§ EXERCISE PROMPT:
Every line of the entries with the word "LibreOffice" in it should be shown.

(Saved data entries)
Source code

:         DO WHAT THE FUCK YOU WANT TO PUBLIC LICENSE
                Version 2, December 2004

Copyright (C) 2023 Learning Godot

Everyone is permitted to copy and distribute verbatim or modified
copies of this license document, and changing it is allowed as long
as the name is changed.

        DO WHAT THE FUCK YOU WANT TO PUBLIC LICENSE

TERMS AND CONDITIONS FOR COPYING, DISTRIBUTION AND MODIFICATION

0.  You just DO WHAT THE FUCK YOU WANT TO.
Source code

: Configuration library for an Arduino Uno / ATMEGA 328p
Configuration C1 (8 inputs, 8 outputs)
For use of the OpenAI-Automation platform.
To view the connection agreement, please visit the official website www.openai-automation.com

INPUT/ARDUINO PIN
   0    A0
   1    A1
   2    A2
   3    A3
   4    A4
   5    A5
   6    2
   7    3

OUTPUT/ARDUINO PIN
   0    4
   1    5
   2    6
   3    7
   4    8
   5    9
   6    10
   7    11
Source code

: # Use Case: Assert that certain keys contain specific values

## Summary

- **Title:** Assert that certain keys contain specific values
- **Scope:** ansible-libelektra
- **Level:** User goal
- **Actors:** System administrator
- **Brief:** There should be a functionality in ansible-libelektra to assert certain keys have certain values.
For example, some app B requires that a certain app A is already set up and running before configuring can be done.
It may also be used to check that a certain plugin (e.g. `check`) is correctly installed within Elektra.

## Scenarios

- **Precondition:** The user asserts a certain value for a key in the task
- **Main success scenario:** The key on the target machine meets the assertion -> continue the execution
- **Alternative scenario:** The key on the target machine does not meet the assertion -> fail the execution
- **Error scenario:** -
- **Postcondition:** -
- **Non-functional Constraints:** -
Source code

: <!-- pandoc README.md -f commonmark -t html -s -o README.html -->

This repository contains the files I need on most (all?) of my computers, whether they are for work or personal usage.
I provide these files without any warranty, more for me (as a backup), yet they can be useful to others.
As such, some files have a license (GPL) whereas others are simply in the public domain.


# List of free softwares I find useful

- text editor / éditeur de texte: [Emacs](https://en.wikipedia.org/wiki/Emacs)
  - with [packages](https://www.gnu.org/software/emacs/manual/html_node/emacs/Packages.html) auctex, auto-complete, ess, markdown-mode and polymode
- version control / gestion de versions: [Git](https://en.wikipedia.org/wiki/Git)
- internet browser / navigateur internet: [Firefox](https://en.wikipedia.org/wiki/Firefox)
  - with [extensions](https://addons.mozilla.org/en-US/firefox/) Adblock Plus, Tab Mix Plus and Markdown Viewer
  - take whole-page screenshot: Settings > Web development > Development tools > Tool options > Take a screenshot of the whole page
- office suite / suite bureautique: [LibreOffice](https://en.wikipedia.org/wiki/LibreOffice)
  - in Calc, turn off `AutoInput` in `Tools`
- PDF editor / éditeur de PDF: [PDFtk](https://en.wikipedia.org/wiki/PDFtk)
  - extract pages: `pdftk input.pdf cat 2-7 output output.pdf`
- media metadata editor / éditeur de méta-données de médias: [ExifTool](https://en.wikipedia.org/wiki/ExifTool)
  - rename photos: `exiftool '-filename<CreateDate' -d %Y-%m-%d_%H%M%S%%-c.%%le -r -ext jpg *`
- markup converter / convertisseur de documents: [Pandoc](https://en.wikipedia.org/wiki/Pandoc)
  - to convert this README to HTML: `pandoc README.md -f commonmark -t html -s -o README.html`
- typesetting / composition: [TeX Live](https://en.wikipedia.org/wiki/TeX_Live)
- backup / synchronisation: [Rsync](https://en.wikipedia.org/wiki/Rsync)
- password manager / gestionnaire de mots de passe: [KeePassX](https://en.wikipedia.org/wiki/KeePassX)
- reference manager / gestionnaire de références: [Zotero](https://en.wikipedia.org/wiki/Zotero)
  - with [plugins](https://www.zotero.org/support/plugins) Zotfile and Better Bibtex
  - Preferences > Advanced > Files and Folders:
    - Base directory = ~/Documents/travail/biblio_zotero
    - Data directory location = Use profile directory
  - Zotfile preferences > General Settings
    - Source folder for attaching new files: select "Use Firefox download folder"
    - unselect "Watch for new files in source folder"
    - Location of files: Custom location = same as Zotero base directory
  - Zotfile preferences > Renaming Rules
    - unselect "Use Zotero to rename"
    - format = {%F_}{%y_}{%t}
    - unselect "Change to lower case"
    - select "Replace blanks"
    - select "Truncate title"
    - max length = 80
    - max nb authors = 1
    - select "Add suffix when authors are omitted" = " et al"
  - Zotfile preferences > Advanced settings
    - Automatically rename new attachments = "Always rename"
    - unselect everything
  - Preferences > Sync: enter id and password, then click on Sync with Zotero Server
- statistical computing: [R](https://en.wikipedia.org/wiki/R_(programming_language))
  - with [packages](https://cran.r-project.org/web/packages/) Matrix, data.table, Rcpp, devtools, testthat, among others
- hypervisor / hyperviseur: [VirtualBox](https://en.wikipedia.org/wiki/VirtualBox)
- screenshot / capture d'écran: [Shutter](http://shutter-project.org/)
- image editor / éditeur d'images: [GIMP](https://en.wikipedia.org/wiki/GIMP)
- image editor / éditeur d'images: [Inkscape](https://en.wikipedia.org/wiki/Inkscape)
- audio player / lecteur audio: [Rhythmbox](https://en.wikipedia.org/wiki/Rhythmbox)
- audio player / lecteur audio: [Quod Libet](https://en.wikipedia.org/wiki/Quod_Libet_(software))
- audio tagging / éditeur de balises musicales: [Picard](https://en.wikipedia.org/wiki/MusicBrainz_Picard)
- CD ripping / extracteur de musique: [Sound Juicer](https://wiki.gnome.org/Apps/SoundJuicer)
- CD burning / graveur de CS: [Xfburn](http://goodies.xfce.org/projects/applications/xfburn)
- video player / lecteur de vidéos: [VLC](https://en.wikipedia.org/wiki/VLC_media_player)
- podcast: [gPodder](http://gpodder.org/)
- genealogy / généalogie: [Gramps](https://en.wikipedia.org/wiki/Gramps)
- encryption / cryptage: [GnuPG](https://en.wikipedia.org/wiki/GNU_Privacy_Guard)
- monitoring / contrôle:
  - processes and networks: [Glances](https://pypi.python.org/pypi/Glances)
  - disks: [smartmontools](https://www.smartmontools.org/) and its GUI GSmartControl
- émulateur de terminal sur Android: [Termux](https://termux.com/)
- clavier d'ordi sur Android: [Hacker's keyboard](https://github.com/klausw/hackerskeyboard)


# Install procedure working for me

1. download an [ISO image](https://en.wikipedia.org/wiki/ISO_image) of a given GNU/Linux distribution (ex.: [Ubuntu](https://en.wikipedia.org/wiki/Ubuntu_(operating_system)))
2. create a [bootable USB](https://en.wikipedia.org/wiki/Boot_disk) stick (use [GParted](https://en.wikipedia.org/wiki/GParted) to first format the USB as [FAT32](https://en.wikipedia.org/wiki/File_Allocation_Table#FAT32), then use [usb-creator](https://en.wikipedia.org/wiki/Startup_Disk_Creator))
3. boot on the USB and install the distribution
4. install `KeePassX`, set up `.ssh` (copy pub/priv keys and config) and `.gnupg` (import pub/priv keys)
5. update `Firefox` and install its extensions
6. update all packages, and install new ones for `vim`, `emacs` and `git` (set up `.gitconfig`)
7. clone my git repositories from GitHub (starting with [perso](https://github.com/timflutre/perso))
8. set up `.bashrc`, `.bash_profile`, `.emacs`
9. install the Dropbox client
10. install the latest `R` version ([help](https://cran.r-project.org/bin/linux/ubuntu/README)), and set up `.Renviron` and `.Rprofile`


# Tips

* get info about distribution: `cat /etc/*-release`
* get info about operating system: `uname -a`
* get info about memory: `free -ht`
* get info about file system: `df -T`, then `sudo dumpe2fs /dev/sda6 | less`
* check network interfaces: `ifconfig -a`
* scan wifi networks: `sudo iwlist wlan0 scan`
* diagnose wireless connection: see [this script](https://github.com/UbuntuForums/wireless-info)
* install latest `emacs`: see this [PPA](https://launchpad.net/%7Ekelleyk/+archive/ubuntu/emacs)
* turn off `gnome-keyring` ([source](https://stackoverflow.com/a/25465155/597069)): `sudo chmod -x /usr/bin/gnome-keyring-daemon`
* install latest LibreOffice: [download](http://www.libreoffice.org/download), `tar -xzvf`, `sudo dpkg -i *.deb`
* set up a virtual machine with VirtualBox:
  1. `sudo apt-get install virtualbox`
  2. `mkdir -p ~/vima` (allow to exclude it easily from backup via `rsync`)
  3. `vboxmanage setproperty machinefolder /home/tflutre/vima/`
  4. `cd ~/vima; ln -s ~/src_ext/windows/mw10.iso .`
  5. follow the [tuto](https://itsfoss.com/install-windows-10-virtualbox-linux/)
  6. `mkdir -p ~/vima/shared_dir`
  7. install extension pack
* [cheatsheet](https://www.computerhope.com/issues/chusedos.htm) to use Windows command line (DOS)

§ SOLUTION TO THIS PROBLEM:
- office suite / suite bureautique: [LibreOffice](https://en.wikipedia.org/wiki/LibreOffice)
* install latest LibreOffice: [download](http://www.libreoffice.org/download), `tar -xzvf`, `sudo dpkg -i *.deb`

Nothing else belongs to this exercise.